A very short boy wanted so badly to play basketball. He even told his dad that he wanted to become a pro when he was older. Knowing that his son would never be able to play the game, the dad asked the local coach if there was anything he could recommend to make the boy taller. “You might take him down to the museum and put him on the old torture stretch rack,” the coach said. Several weeks later the coach asked the father if putting the boy on the stretch rack had helped. “Well, it didn’t make him any taller, but he confessed to several things that I never knew he’d done.” Our world is full of ambitious people. We see them in the sports world, in entertainment, politics and business. People all around us are desiring to achieve a particular end; to move up in their company, to build a retirement, to save for college, or to get that first car or home. Pilate was a very ambitious man. He wanted more than anything to impress his Roman superiors and move to a higher position in the empire. The last thing he wanted was to deal with a Jew who thought he was a king, or worse, a god! So we find this ambitious Roman leader faced with Jesus and finally he asks the only question of Him that would truly satisfy his ambitions: What is truth?

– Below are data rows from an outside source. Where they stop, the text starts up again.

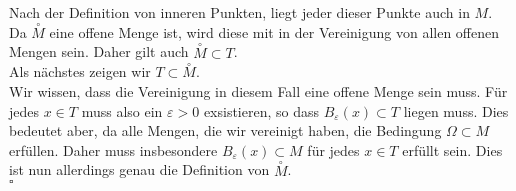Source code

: \documentclass[11pt,a4paper,ngerman]{article}
\begin{document}
\begin{enumerate}[(i)]
            Nach der Definition von inneren Punkten, liegt jeder dieser Punkte auch in $M$.
            Da $\overset{\circ}{M}$ eine offene Menge ist, wird diese mit in der Vereinigung von
            allen offenen Mengen sein. Daher gilt auch $\overset{\circ}{M} \subset T$.\\

            Als nächstes zeigen wir $T \subset \overset{\circ}{M}$.\\
            Wir wissen, dass die Vereinigung in diesem Fall eine offene Menge sein muss. Für jedes
            $x \in T$ muss also ein $\varepsilon > 0$ exsistieren, so dass $B_\varepsilon(x) \subset T$
            liegen muss. Dies bedeutet aber, da alle Mengen, die wir vereinigt haben, die Bedingung
            $\Omega \subset M$ erfüllen. Daher muss insbesondere $B_\varepsilon(x) \subset M$ für jedes
            $x \in T$ erfüllt sein. Dies ist nun allerdings genau die Definition von $\overset{\circ}{M}$.\\
            \mbox{}\hfill $\square$
            
	\end{enumerate}
\end{document}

A great mathematician once said that he was not concerned about spiritual matters until he vividly saw life’s “two magnitudes the shortness of time and the vastness of eternity.” When this truth came home to him, he became a devoted disciple of Jesus Christ. If Pilate had considered these two realities, he would not have condemned Jesus to die on the cross. He knew that the Savior was innocent of the charged against Him. He even had an uneasy feeling that Jesus was not just an ordinary man. But his desire to keep his high government post was greater than his determination to do right. Actually, he obtained little earthly benefit from his decision. The church father Eusebius, quoting from Greek historians, said that Pilate fell out of favor with his superiors and committed suicide before AD 40—less than 10 years after his fateful decree. Since we have no indication that he ever repented of his sin and trusted Christ as his personal Savior, we must assume he died in a lost and hopeless condition. He had not reckoned with the “shortness of time and the vastness of eternity.” Ambition is not wrong. If you are willing to settle for anything less than eternal life, then you will end up like Pilate. He was a man frustrated with life and destined for failure. What is truth? Only Jesus is the truth.